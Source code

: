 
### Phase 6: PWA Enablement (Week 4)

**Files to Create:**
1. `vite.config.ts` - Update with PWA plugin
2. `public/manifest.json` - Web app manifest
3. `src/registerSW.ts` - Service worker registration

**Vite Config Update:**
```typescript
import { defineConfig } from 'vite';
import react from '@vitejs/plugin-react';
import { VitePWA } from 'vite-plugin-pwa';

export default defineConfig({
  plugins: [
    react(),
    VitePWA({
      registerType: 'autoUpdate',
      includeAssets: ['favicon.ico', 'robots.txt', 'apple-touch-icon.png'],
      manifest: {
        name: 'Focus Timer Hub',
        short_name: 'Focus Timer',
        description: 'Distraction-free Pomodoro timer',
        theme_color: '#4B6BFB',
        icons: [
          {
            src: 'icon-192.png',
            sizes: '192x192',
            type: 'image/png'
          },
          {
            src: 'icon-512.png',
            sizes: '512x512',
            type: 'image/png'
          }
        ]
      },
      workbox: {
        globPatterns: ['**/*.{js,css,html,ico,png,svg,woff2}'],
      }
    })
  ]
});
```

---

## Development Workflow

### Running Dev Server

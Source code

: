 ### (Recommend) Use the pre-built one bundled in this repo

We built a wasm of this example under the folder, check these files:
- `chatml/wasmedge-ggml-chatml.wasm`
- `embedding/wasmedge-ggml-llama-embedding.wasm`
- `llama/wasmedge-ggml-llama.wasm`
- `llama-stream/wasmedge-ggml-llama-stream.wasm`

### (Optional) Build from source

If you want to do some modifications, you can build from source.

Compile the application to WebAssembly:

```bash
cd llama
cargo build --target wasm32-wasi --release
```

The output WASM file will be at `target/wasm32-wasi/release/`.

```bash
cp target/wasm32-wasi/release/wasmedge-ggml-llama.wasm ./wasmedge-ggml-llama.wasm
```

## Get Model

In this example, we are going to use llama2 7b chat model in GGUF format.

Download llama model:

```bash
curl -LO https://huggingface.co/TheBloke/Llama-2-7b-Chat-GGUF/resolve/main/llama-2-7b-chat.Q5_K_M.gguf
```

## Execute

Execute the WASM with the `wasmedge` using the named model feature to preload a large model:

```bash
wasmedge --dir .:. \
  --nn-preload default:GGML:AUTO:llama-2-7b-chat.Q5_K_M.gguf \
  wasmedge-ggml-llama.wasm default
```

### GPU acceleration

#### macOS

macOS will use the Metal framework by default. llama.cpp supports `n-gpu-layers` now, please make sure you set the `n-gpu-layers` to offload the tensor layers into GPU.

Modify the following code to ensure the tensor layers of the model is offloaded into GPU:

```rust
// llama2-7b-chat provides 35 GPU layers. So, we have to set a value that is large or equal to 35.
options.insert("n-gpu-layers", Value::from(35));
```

Task description:
Print the entire set of records again, exactly.

Task answer:
Source code

: 
### Phase 6: PWA Enablement (Week 4)

**Files to Create:**
1. `vite.config.ts` - Update with PWA plugin
2. `public/manifest.json` - Web app manifest
3. `src/registerSW.ts` - Service worker registration

**Vite Config Update:**
```typescript
import { defineConfig } from 'vite';
import react from '@vitejs/plugin-react';
import { VitePWA } from 'vite-plugin-pwa';

export default defineConfig({
  plugins: [
    react(),
    VitePWA({
      registerType: 'autoUpdate',
      includeAssets: ['favicon.ico', 'robots.txt', 'apple-touch-icon.png'],
      manifest: {
        name: 'Focus Timer Hub',
        short_name: 'Focus Timer',
        description: 'Distraction-free Pomodoro timer',
        theme_color: '#4B6BFB',
        icons: [
          {
            src: 'icon-192.png',
            sizes: '192x192',
            type: 'image/png'
          },
          {
            src: 'icon-512.png',
            sizes: '512x512',
            type: 'image/png'
          }
        ]
      },
      workbox: {
        globPatterns: ['**/*.{js,css,html,ico,png,svg,woff2}'],
      }
    })
  ]
});
```

---

## Development Workflow

### Running Dev Server

Source code

: ### (Recommend) Use the pre-built one bundled in this repo

We built a wasm of this example under the folder, check these files:
- `chatml/wasmedge-ggml-chatml.wasm`
- `embedding/wasmedge-ggml-llama-embedding.wasm`
- `llama/wasmedge-ggml-llama.wasm`
- `llama-stream/wasmedge-ggml-llama-stream.wasm`

### (Optional) Build from source

If you want to do some modifications, you can build from source.

Compile the application to WebAssembly:

```bash
cd llama
cargo build --target wasm32-wasi --release
```

The output WASM file will be at `target/wasm32-wasi/release/`.

```bash
cp target/wasm32-wasi/release/wasmedge-ggml-llama.wasm ./wasmedge-ggml-llama.wasm
```

## Get Model

In this example, we are going to use llama2 7b chat model in GGUF format.

Download llama model:

```bash
curl -LO https://huggingface.co/TheBloke/Llama-2-7b-Chat-GGUF/resolve/main/llama-2-7b-chat.Q5_K_M.gguf
```

## Execute

Execute the WASM with the `wasmedge` using the named model feature to preload a large model:

```bash
wasmedge --dir .:. \
  --nn-preload default:GGML:AUTO:llama-2-7b-chat.Q5_K_M.gguf \
  wasmedge-ggml-llama.wasm default
```

### GPU acceleration

#### macOS

macOS will use the Metal framework by default. llama.cpp supports `n-gpu-layers` now, please make sure you set the `n-gpu-layers` to offload the tensor layers into GPU.

Modify the following code to ensure the tensor layers of the model is offloaded into GPU:

```rust
// llama2-7b-chat provides 35 GPU layers. So, we have to set a value that is large or equal to 35.
options.insert("n-gpu-layers", Value::from(35));
```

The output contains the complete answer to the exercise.